Task to carry out: If a line in the entries below includes "hits", pick it out and copy it.

Records from a data source:

□ □ □ □ □ □ □

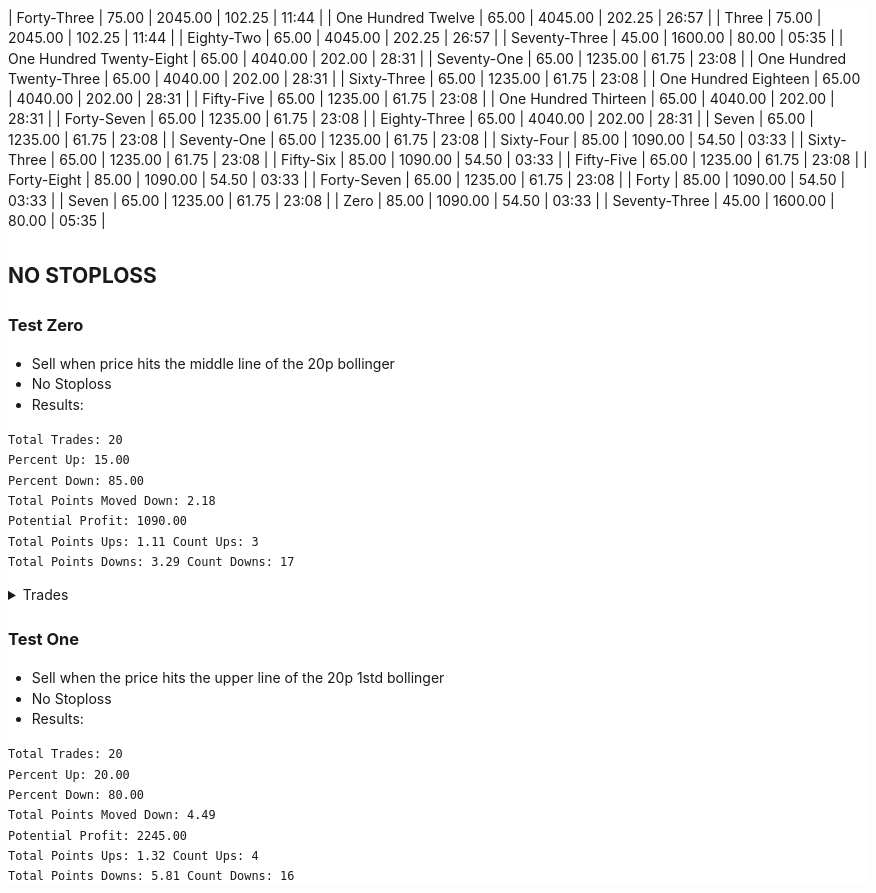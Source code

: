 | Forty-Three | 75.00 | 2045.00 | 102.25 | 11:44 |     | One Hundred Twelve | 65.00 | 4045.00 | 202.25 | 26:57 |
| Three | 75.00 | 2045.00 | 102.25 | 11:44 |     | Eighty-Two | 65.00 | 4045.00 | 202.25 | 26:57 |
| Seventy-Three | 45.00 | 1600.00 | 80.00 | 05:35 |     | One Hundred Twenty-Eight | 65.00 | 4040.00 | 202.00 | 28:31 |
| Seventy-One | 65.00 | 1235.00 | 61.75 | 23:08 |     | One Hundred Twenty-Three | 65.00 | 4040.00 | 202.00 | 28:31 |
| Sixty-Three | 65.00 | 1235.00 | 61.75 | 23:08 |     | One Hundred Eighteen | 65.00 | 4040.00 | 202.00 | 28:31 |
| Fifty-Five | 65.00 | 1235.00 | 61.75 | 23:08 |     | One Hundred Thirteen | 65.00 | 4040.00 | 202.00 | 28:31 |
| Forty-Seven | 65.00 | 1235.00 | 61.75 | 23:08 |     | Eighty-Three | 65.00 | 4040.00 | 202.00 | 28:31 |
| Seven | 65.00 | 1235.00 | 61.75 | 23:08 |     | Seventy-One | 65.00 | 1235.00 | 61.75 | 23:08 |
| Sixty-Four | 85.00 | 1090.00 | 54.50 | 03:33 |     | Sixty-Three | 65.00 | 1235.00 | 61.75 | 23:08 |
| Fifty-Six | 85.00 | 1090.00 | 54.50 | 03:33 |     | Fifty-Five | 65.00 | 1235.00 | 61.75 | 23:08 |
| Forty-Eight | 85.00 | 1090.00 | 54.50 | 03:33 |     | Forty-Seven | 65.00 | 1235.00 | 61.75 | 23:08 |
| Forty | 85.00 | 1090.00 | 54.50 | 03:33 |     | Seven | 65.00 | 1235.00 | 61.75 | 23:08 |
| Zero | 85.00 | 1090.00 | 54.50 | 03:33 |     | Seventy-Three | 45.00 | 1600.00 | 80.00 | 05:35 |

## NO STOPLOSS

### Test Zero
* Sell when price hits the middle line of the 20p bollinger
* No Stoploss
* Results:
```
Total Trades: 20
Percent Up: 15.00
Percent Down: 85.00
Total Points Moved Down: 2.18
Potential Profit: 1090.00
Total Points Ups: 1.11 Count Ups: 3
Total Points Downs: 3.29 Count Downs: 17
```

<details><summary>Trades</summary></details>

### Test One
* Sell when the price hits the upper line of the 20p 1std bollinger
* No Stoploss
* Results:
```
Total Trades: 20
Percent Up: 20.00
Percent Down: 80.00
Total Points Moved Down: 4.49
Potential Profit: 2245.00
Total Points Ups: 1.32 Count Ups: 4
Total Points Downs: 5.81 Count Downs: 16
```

□ □ □ □ □ □ □

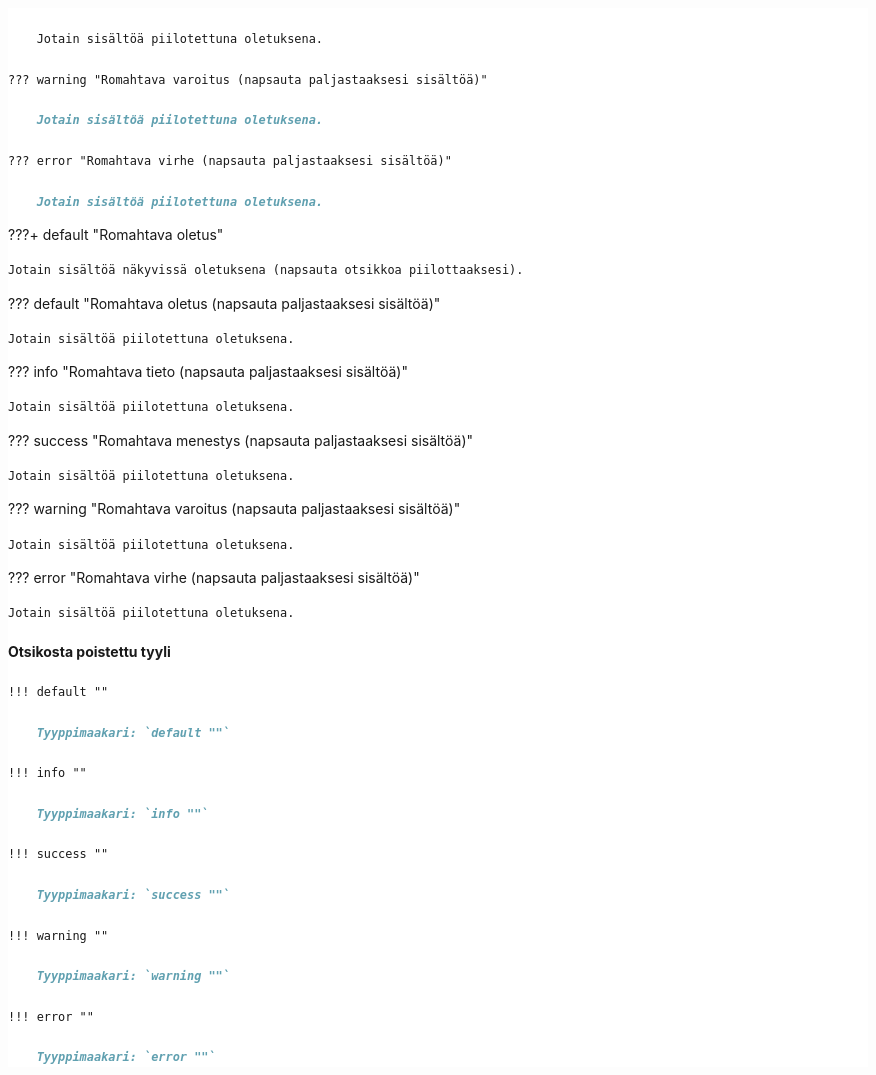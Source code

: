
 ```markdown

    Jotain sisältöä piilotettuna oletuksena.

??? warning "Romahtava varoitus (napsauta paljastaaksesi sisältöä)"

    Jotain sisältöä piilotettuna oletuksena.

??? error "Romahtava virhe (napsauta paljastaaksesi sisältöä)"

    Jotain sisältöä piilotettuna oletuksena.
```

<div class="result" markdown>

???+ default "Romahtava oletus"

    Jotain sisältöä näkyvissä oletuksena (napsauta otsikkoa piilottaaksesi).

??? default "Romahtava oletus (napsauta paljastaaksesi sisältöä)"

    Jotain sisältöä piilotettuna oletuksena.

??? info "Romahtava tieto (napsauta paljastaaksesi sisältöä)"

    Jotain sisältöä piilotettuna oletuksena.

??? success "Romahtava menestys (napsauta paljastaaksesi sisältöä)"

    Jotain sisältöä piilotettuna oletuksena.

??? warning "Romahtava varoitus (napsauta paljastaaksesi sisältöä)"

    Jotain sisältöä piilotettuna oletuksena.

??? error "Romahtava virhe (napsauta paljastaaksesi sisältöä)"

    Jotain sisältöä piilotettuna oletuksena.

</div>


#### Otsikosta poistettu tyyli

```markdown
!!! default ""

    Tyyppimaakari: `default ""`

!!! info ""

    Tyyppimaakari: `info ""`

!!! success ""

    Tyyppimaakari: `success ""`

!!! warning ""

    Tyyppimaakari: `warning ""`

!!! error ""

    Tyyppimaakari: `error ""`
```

□ □ □ □ □ □ □

Exercise answer:
* Sell when price hits the middle line of the 20p bollinger
* Sell when the price hits the upper line of the 20p 1std bollinger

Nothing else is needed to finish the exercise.